The general idea behind trading pivot points is to look for a reversal or break of R1 or S1. By the time the market reaches R2,R3 or S2,S3 the market will already be overbought or oversold and these levels should be used for exits rather than entries.
A perfect set up would be for the market to open above the pivot level and then stall slightly at R1 then go on to R2. You would enter on a break of R1 with a target of R2 and if the market was really strong close half at R2 and target R3 with the remainder of your position.
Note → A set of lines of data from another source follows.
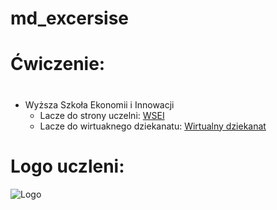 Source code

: # md_excersise
# Ćwiczenie: <h1>
* Wyższa Szkoła Ekonomii i Innowacji
  * Lacze do strony uczelni: [WSEI](http://https://www.wsei.lublin.pl/)
  * Lacze do wirtuaknego dziekanatu: [Wirtualny dziekanat](https://dziekanat.wsei.lublin.pl/)
 # Logo uczleni:
 ![Logo](https://www.wsei.lublin.pl/wp-content/uploads/2020/01/WSEI-Lublin-logo-g20.png)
PRICE OPENING ABOVE THE PIVOT
If the price opens above the pivot point and starts moving upward, then a long position can be initiated with a stop just below the pivot point and with the R1 as the target. If the price crosses above R1, that can also be an entry level with a stop just below R1 and R2 as the target. Generally, no buy is initiated near R2, as it is the upper limit of the trading range for the day. In case the price reverses from R1 or R2, it can be the right place to short the stock with a stop just above R1 or R2 with the target being the support just below.
PRICE OPENING BELOW THE PIVOT
In the similar way, if the price opens below the pivot point, it is a bearish signal and a short position can be initiated with a stop just above the pivot point and the target being S1. Price moving below S1 and moving towards S2 would also be a selling level. Selling is generally not done near the S2 as it is the lower boundary of the day's trading range. Price reversing from S1 or S2 can be used for initiating buy calls with the target being the level just above. Traders who peruse charts can use pivot points in association with other technical tools to decide whether to play long or short.
CONCLUSION
Pivot points are yet another useful tool that can be added to any trader's toolbox. It enables anyone to quickly calculate levels that are likely to cause price movement. The success of a pivot-point system, however, lies squarely on the shoulders of the trader, on his or her ability to effectively use the pivot-point systems in conjunction with other forms of technical analysis.